Here are at least some of our early questions about how this trend will develop and how much benefit to Proponent members it will provide:

  • Regarding the actual platform, am I better off creating my own mobile app, or better off signing on with one of the vendor platforms?
  • Is the remote approach highly useful to “swing-geek” instructors, and less so to coaches who create their success by building relationships?
  • Compared to in-person teaching, does remote teaching serve the “coaching model” more effectively? Less effectively?
  •  Is remote teaching particularly valuable to coaches who teach indoors full-time?
  • Do instructors who shift strongly toward remote coaching end up never meeting many or even most of their students in person?
  • Some pros use remote group coaching as a highly efficient version of group supervised practice. Is that a particularly effective application of it?
  • Can remote coaching make a big difference in my annual teaching income?
  • Can remote coaching help an instructor build and maintain stronger coach-student relationships?

It’s become clear already that online instruction can and does broaden one’s market for students—ramping it up from locally based to truly global, at least when you’re talking about the English-speaking world.

One Proponent member, Brad Pluth of suburban Minneapolis, has used Facebook Live, Zoom, CoachNow and YouTube Live to connect with remotely taught golfers. About 20 percent of those he works with online are people he never sees in person. “The number of countries my remote students represent is somewhere near 100, which is the amazing part,” says Pluth. “Many have found me on Facebook and a few via YouTube.” About 95 percent are male, they all compensate him via payment platforms, and all payments are made in American dollars.  

Interestingly, Pluth’s standard practice is to put these people into teams of eight to 12, even though they typically don’t know each other, at least to begin with. That’s a function of his longtime dedication to group teaching—in other words, an in-person coaching habit gets carried over to the digital realm, which makes sense. 

There are scheduled sessions and also an “open forum” opportunity, which his students jump onto when they see a “Brad is live now” message posted. “I’ve had people on screen who are in their basements, in their garages, in their cars, basically anywhere,” he says. “They’ll be out on the golf course, wanting to know how to play a shot. I told a guy how to hit a knockdown under a tree limb that was in his way. His friend held the phone to shoot him playing the shot, and he pulled it off.”

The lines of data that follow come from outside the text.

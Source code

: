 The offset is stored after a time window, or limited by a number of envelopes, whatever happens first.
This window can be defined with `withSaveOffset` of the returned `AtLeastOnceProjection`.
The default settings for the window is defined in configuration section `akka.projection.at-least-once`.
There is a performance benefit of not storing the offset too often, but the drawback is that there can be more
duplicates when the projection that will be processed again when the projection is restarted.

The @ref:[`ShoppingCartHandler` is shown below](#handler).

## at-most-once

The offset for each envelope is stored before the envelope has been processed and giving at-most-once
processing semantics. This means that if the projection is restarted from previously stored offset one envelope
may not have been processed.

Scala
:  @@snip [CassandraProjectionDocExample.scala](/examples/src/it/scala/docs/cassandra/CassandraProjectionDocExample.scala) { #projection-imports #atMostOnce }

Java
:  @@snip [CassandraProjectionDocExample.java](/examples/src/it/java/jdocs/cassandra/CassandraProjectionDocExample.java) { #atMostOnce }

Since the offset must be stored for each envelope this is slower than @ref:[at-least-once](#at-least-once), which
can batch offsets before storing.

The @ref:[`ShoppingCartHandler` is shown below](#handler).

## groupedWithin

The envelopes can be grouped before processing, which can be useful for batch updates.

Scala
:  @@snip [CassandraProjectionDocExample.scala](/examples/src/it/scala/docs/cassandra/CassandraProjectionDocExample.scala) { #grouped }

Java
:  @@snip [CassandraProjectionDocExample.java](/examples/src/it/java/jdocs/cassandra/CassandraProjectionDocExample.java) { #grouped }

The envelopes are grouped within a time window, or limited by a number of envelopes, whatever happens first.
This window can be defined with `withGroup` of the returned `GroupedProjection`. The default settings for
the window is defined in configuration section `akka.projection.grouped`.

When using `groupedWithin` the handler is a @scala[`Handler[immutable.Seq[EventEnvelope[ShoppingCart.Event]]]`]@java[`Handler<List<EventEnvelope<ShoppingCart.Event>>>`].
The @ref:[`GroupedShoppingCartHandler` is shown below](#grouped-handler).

When they aren’t in a setting where they can swing a club they join online to pick up information or have questions answered. This all happens over the 12-week time unit a remote-learning Pluth student signs up for. The process is highly structured, with goals, skills challenges and key metrics of improvement that get reported and monitored.

Proponent member Brian Jacobs uses a similar time unit with his remote students, although he hasn’t yet added the group element. They pay him $1,200 for a four-month unit on the Ikonic digital coaching platform. For a recent period his roster was six students, so the revenue take was $7,200. He sets aside Mondays for remote work and he can serve all six with content in 30 to 45 minutes live. In addition he provides a monthly video analysis that takes 15 minutes to prepare and he does one call a month for 30 minutes. 

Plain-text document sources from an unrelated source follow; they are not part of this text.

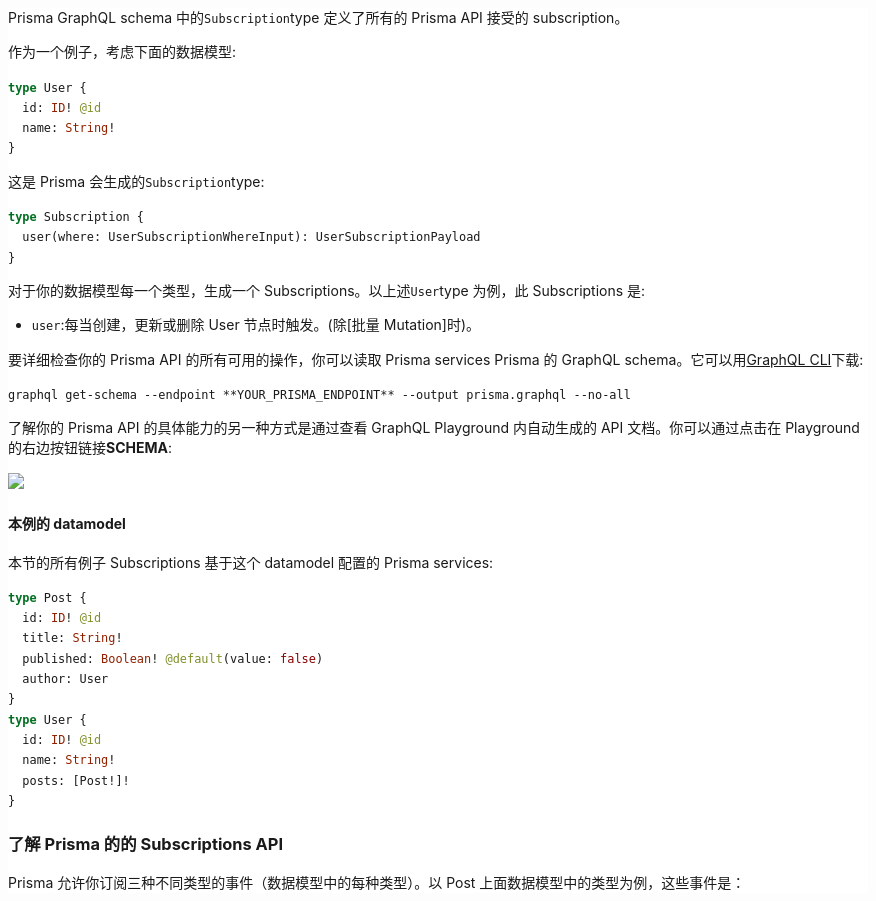 Prisma GraphQL schema 中的`Subscription`type 定义了所有的 Prisma API 接受的 subscription。

作为一个例子，考虑下面的数据模型:

```graphql
type User {
  id: ID! @id
  name: String!
}
```

这是 Prisma 会生成的`Subscription`type:

```graphql
type Subscription {
  user(where: UserSubscriptionWhereInput): UserSubscriptionPayload
}
```

对于你的数据模型每一个类型，生成一个 Subscriptions。以上述`User`type 为例，此 Subscriptions 是:

- `user`:每当创建，更新或删除 User 节点时触发。(除[批量 Mutation]时)。

要详细检查你的 Prisma API 的所有可用的操作，你可以读取 Prisma services Prisma 的 GraphQL schema。它可以用[GraphQL CLI](https://github.com/graphql-cli/graphql-cli)下载:

```
graphql get-schema --endpoint **YOUR_PRISMA_ENDPOINT** --output prisma.graphql --no-all

```

了解你的 Prisma API 的具体能力的另一种方式是通过查看 GraphQL Playground 内自动生成的 API 文档。你可以通过点击在 Playground 的右边按钮链接**SCHEMA**:

![](/prisma1/images/ArteAJQ.png)

#### 本例的 datamodel

本节的所有例子 Subscriptions 基于这个 datamodel 配置的 Prisma services:

```graphql
type Post {
  id: ID! @id
  title: String!
  published: Boolean! @default(value: false)
  author: User
}
type User {
  id: ID! @id
  name: String!
  posts: [Post!]!
}
```

### 了解 Prisma 的的 Subscriptions API

Prisma 允许你订阅三种不同类型的事件（数据模型中的每种类型）。以 Post 上面数据模型中的类型为例，这些事件是：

“Each student represents 60 to 90 minutes a month,” Jacobs explains, which adds up to about five hours monthly, and something over $200 per hour. “It’s not just healthy per-hour revenue,” he points out, “it’s also revenue on which I don’t have to pay a percentage to my facility.” His goal is to set up groups on subscription and create a one-to-many learning module. 

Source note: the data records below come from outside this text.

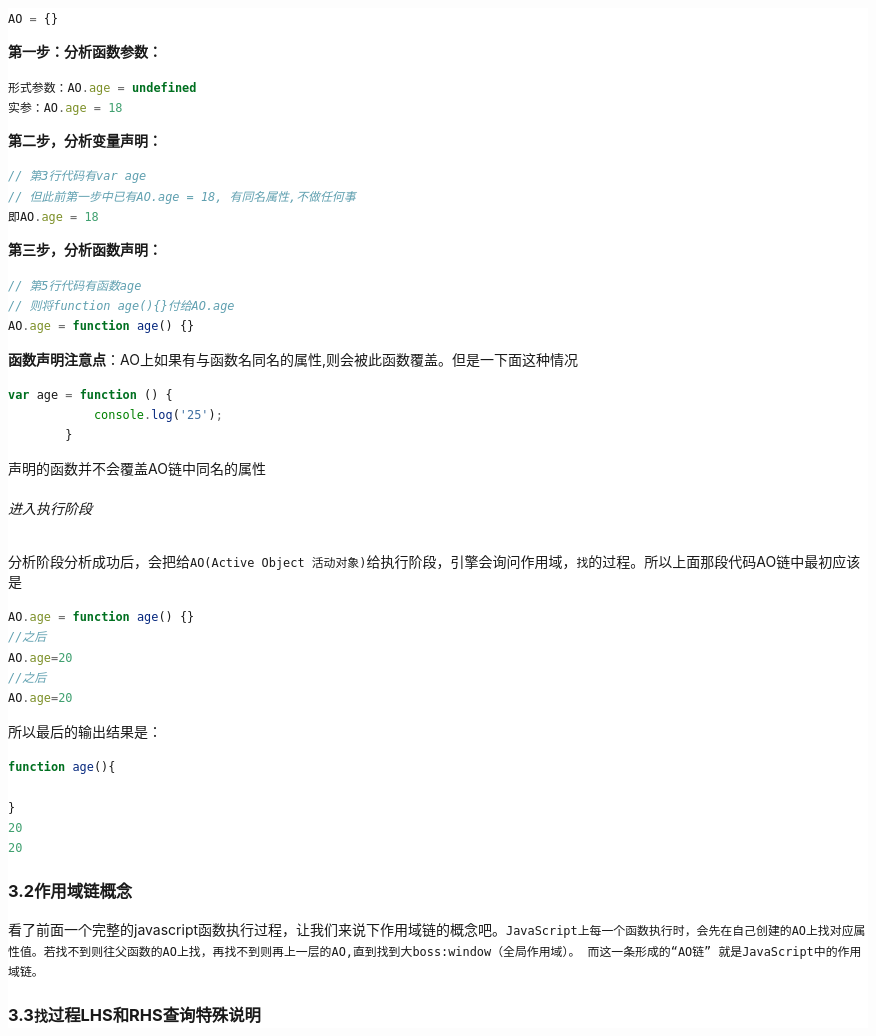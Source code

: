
 ```javascript
AO = {}
```
**第一步：分析函数参数：**

```javascript
形式参数：AO.age = undefined
实参：AO.age = 18
```
**第二步，分析变量声明：**
```javascript
// 第3行代码有var age
// 但此前第一步中已有AO.age = 18, 有同名属性,不做任何事
即AO.age = 18
```
**第三步，分析函数声明：**

```javascript
// 第5行代码有函数age
// 则将function age(){}付给AO.age
AO.age = function age() {}
```
**函数声明注意点**：AO上如果有与函数名同名的属性,则会被此函数覆盖。但是一下面这种情况

```javascript
var age = function () {
            console.log('25');
        }
```
声明的函数并不会覆盖AO链中同名的属性

###### 进入执行阶段
分析阶段分析成功后，会把给`AO(Active Object 活动对象)`给执行阶段，引擎会询问作用域，`找`的过程。所以上面那段代码AO链中最初应该是

```javascript
AO.age = function age() {}
//之后
AO.age=20
//之后
AO.age=20
```
所以最后的输出结果是：

```javascript
function age(){
    
}
20
20
```

### 3.2作用域链概念
看了前面一个完整的javascript函数执行过程，让我们来说下作用域链的概念吧。`JavaScript上每一个函数执行时，会先在自己创建的AO上找对应属性值。若找不到则往父函数的AO上找，再找不到则再上一层的AO,直到找到大boss:window（全局作用域）。 而这一条形成的“AO链” 就是JavaScript中的作用域链。`

### 3.3`找`过程LHS和RHS查询特殊说明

Experimentation is certainly a big factor in the early going for this new sub-category of instruction. It’s no surprise that Proponent Group members are out front with the innovative ideas and practices. Many have volunteered information about how they’re going about this without being asked, which is very much part of the Proponent spirit. Much more reporting and analysis on this topic will, as mentioned, be forthcoming.